The image below is from Google Earth, of the south Lebanese town of Bint Jbeil (Bint Jubayl).
I've included the snapshot because this is currently the site of intense "close quarter" fighting between the IDF and Hezbollah, covered by Stratfor in this podcast. Stratfor presents the conflict as a trigger for a critical debate beginning in Israel. The "internal debate" concerns whether Israel has the fortitude to continue fighting under conditions where its forces sustain heavy casualties. It's ironic, in some ways, that Bint Jbeil is the locus of such a "bloody angle", because the town has prospered during peace, rapidly developing into a small city and commercial/administrative center. It even has its own website here. The text is in Arabic, but there's an English version here.
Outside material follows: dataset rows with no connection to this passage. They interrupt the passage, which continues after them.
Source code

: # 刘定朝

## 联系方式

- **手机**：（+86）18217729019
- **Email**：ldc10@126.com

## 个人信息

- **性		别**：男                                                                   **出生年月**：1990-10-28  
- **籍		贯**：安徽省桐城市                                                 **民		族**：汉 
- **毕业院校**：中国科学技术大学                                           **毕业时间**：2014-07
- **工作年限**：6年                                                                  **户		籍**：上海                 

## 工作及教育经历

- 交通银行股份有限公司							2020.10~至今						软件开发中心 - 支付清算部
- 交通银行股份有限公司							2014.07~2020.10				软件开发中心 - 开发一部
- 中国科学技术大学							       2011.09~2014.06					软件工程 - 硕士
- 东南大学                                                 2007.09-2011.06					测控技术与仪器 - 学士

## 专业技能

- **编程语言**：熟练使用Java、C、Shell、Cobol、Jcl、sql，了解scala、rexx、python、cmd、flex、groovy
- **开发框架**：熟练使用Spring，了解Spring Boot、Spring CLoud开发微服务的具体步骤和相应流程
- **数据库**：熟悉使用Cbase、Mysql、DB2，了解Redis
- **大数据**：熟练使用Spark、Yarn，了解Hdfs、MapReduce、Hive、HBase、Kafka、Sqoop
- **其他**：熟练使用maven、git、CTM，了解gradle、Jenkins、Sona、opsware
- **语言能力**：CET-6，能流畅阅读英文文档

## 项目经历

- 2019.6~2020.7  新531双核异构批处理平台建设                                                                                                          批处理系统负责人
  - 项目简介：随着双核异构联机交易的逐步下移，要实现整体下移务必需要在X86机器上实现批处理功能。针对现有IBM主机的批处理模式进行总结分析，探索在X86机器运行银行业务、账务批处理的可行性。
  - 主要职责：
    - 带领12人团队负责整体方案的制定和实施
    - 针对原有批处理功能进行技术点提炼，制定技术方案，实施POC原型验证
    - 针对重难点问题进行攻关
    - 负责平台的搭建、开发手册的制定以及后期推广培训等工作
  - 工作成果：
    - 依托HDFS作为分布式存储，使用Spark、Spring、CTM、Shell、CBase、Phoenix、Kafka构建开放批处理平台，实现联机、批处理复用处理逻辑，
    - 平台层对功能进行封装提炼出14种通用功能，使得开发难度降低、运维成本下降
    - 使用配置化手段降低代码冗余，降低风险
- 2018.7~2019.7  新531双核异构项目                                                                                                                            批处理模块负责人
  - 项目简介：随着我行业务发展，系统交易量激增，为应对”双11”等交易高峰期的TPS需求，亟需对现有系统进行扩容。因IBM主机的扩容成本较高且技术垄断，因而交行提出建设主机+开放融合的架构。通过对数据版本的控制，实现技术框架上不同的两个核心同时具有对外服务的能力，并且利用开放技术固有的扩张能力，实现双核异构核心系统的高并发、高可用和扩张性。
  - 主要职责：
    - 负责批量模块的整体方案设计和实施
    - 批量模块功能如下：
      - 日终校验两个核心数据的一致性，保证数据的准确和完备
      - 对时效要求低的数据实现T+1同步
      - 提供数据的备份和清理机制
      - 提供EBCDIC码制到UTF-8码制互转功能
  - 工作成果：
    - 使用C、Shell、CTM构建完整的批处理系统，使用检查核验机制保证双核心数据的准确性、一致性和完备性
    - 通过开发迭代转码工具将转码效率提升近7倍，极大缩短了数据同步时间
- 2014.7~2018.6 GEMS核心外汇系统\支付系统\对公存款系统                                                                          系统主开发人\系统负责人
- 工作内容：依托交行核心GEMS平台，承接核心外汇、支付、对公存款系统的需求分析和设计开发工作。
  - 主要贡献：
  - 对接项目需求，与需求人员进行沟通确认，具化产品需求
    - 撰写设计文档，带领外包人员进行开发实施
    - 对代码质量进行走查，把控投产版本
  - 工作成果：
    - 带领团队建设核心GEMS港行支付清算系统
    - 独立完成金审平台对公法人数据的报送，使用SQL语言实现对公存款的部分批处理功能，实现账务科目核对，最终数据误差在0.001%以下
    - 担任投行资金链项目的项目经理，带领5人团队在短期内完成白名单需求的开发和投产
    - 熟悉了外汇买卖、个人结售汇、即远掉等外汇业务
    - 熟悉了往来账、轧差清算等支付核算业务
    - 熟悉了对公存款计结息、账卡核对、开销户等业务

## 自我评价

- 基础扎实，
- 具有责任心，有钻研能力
The large red iconic letters introducing the town to the world send the message: "Resisting!"
This is how small towns in the age of the Terror War are likely to present themselves, if their culture is what the philosopher and sociologist, Ernest Gellner, called "charismatic." These places have the promise of economic growth and prosperity that could create a middle class, and a substrate for civil society and democracy, but they've "resisted" that fate in favor of another.
Where Israel stuggles with the hot dilemma that a legal/rational society endures when faced with horrible sacrifice in a war it would prefer never to fight, Bint Jbeil (a city whose name literally means "daughter of byblos") has a self-image, lodged in its deepest heart, of a miniature Stalingrad.